Castellan, in the context of the BBC television series Doctor Who, is a title adopted by one or more high-ranking Time Lords, such as Castellan Spandrell, Castellan Kelner and the unnamed Castellan, who is/are member/s of the High Council of Gallifrey and is/are in charge of the security of the Citadel. The Chancellory Guard reports to a/the Castellan. It is unclear whether the times in office of the Castellans depicted in the series overlap or not.

Unnamed Castellan

The Castellan, played by Paul Jerricho, is a fictional character from Doctor Who. He is a member of the High Council of Gallifrey and is a Time Lord. He appears in two Doctor Who stories, Arc of Infinity and The Five Doctors.

Character history

In Arc of Infinity, the Castellan investigates a serious security breach on Gallifrey. He suspects the Doctor, who is sentenced to death. After the Doctor's termination fails, the Castellan is led to think that the Doctor is in league with President Borusa. Locating Borusa, the Castellan finds the Doctor with him. The Castellan pulls a gun on the Doctor intending finally to execute him. However, the real traitor Councillor Hedin jumps in front of the Doctor taking the Castellan's shot and dying. Confused, the Castellan looks on as Omega seizes control of the Matrix. As the Doctor attempts to thwart Omega, the Castellan develops a new respect for his former suspect.

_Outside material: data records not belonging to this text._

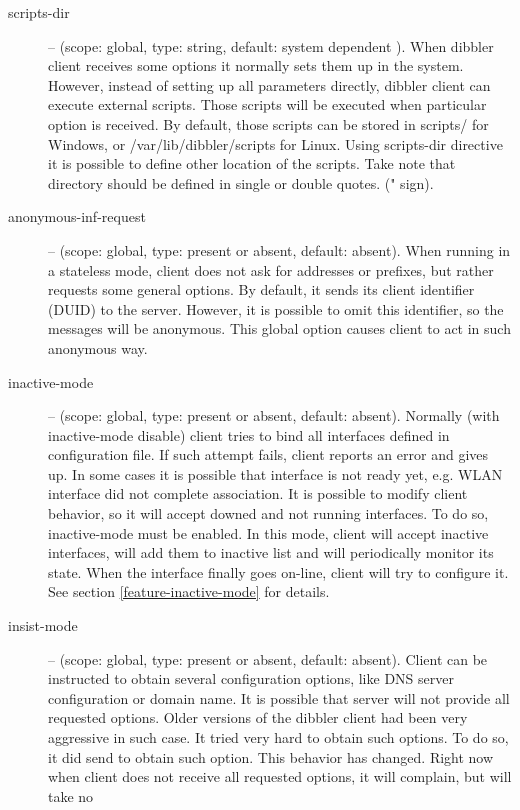 \begin{description}
\item[scripts-dir] -- (scope: global, type: string, default: system
  dependent ). When dibbler client receives some options it normally
  sets them up in the system. However, instead of setting up all
  parameters directly, dibbler client can execute external
  scripts. Those scripts will be executed when particular option is
  received. By default, those scripts can be stored in scripts/ for
  Windows, or /var/lib/dibbler/scripts for Linux. Using scripts-dir
  directive it is possible to define other location of the
  scripts. Take note that directory should be defined in single or
  double quotes.  (" sign).
\item[anonymous-inf-request] -- (scope: global, type: present or
  absent, default: absent). When running in a stateless mode, client
  does not ask for addresses or prefixes, but rather requests some
  general options. By default, it sends its client identifier (DUID)
  to the server. However, it is possible to omit this identifier, so
  the  messages will be anonymous. This global option
  causes client to act in such anonymous way.
 \item[inactive-mode] -- (scope: global, type: present or absent,
   default: absent). Normally (with inactive-mode disable) client
   tries to bind all interfaces defined in configuration file. If such
   attempt fails, client reports an error and gives up. In some cases
   it is possible that interface is not ready yet, e.g. WLAN interface
   did not complete association. It is possible to modify client
   behavior, so it will accept downed and not running interfaces. To
   do so, inactive-mode must be enabled. In this mode, client will
   accept inactive interfaces, will add them to inactive list and will
   periodically monitor its state. When the interface finally goes
   on-line, client will try to configure it. See section
   \ref{feature-inactive-mode} for details.
 \item[insist-mode] -- (scope: global, type: present or absent,
   default: absent). Client can be instructed to obtain several
   configuration options, like DNS server configuration or domain
   name. It is possible that server will not provide all requested
   options. Older versions of the dibbler client had been very
   aggressive in such case. It tried very hard to obtain such
   options. To do so, it did send  to obtain such
   option. This behavior has changed. Right now when client does not
   receive all requested options, it will complain, but will take no

\end{description}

In The Five Doctors, the Castellan is seen to have voted with the rest of the inner council to overrule Borusa and summon the Master to rescue the Doctor from the Death Zone. The Castellan supplies the Master with a recall device that will emit a signal so that he can be transmatted back to the Capitol when he has something to report. Having refused to believe the Master is trying to help him, the Doctor takes the Master's recall device, dropped during a Cyberman ambush, and is transported by the Castellan, (who thinks he is retrieving the Master), to the Capitol where he learns that the Master was telling the truth. The Castellan had hoped the Doctor would know who was controlling the Death Zone but the Doctor does not although he suspects a high-ranking Time Lord of being responsible.

The Doctor realises that he and his companions, Tegan and Susan, and the Master were found too easily by the Cybermen and opens the recall device to reveal a homing beacon contained within it. As the Castellan supplied the device, Borusa orders his office and living quarters to be searched despite the Castellan's protestations of innocence. A small casket containing the Black Scrolls of Rassilon, forbidden knowledge from the Dark Times is found in the Castellan's room. He denies having ever seen the casket. Borusa orders that he be taken to Security and authorises the use of the "mind probe" to "discover the truth". Obviously taken aback at the sudden turn of events, the Castellan protests loudly as he is led away. Borusa appears to set the Black Scrolls alight in the casket, shutting the lid on them the next moment.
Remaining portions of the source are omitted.